---- Material for this exercise

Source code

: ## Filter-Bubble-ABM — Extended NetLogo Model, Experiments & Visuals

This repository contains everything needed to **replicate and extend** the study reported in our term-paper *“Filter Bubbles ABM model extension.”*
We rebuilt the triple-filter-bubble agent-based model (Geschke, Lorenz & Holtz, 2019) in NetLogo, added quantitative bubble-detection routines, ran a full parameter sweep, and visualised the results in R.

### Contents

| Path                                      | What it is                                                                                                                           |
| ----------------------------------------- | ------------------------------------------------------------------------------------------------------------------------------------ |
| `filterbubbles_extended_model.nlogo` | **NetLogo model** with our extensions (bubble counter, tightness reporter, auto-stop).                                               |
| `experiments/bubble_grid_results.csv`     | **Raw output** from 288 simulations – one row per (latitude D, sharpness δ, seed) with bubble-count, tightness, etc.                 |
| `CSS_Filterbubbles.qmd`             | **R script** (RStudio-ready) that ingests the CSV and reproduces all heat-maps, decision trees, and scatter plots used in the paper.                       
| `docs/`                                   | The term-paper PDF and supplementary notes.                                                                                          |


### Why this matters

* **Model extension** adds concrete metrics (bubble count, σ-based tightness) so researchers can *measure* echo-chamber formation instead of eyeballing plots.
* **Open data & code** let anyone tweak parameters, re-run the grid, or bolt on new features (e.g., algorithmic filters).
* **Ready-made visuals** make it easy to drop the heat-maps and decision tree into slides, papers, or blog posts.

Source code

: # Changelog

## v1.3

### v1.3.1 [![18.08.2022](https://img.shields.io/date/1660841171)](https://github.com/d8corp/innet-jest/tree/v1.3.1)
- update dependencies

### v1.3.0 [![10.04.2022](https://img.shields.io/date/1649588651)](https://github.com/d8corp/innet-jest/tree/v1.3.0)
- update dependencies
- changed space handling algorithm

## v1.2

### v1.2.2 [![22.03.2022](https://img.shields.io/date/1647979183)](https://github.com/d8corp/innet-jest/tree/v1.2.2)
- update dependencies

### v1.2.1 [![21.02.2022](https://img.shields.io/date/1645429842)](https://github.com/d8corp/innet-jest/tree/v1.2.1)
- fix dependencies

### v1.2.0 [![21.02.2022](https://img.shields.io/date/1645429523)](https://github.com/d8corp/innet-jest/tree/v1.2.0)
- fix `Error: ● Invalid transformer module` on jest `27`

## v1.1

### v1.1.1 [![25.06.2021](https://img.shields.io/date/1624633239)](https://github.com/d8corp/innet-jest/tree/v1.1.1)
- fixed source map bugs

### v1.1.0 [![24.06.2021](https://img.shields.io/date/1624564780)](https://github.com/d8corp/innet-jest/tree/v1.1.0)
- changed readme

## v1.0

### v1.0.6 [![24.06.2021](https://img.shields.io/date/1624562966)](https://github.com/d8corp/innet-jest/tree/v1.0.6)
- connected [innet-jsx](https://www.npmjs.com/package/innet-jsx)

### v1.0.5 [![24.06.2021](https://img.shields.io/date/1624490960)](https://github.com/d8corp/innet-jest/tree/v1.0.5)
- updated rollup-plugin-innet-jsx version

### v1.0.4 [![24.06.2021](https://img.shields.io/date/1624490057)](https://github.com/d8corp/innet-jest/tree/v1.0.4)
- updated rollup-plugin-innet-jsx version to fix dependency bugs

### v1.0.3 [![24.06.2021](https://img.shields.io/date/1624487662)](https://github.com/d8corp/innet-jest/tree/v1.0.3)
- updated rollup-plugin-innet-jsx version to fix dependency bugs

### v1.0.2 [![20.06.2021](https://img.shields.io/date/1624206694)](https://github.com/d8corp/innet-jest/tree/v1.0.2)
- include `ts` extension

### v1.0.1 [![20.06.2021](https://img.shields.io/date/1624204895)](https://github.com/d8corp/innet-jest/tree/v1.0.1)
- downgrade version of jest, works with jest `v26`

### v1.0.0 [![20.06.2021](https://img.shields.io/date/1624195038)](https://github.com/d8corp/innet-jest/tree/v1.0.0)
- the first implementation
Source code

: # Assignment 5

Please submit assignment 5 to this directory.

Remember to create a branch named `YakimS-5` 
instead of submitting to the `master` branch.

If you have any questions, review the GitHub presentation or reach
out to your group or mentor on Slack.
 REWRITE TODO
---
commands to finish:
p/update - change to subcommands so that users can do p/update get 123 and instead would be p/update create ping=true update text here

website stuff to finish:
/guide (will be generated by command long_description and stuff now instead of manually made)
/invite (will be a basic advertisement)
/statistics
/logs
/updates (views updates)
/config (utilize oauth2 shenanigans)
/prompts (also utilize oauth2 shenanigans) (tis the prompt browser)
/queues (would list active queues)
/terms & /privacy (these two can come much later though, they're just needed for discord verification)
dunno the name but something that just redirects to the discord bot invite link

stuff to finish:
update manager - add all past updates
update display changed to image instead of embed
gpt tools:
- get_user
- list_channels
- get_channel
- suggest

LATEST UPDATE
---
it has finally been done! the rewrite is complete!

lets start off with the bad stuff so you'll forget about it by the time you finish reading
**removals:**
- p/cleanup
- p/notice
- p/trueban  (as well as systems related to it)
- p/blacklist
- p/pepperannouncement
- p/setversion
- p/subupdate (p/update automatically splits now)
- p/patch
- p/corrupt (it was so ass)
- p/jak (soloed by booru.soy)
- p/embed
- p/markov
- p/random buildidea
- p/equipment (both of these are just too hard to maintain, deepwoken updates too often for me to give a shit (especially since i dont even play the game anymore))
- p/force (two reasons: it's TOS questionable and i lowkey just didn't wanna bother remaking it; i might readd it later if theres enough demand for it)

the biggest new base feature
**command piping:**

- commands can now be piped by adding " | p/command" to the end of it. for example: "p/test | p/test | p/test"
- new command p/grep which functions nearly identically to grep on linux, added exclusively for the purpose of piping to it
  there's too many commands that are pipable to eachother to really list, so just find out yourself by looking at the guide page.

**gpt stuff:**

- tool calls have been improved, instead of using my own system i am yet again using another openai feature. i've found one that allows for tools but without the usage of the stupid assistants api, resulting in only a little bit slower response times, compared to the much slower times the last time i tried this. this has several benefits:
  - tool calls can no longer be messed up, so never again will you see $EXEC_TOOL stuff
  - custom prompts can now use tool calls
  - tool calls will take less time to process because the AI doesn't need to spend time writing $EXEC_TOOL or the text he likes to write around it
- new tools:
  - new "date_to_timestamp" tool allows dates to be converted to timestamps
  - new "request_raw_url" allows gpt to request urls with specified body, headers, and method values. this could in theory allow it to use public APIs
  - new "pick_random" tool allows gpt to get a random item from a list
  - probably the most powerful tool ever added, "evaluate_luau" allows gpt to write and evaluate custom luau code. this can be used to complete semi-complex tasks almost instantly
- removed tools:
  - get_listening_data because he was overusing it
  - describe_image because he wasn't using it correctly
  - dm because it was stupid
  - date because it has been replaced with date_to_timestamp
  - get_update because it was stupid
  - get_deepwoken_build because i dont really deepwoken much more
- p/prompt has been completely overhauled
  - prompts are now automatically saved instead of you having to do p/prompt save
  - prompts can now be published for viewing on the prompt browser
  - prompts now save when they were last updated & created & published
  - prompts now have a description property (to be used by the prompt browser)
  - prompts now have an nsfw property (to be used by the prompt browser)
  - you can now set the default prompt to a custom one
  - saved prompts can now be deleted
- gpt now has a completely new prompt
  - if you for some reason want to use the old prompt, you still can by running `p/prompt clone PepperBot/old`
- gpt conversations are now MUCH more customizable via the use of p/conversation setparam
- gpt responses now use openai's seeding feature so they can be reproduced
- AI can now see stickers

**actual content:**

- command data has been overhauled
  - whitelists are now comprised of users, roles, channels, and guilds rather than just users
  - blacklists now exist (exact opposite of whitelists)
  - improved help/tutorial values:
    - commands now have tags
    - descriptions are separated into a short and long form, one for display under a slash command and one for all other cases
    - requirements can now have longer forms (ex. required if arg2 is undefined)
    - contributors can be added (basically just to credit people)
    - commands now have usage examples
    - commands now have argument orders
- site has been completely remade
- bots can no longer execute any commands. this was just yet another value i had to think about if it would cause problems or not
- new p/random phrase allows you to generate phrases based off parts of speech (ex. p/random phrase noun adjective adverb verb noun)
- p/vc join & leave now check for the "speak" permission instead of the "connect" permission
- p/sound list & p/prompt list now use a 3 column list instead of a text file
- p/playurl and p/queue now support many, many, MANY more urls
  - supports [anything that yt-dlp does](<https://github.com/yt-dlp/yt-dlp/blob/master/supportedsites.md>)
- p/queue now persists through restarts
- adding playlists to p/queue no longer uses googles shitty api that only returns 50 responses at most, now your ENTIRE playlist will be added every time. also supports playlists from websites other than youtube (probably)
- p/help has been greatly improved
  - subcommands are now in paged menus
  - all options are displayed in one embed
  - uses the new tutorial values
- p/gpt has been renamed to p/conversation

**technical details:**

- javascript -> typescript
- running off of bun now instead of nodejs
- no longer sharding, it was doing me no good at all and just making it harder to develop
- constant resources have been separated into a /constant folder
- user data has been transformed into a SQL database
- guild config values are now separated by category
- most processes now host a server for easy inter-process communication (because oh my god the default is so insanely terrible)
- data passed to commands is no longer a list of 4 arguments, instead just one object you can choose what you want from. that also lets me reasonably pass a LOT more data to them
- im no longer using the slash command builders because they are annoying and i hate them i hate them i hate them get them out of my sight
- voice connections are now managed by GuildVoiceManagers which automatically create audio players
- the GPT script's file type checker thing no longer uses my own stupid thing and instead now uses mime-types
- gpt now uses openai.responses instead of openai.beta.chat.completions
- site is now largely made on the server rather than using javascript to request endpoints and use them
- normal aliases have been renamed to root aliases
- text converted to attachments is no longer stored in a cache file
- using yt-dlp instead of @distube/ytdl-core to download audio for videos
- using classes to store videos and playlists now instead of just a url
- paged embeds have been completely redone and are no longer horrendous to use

--------

_Assignment_
From the records above, determine how many lines hold "users" and give only that number.

_Answer for this exercise_
2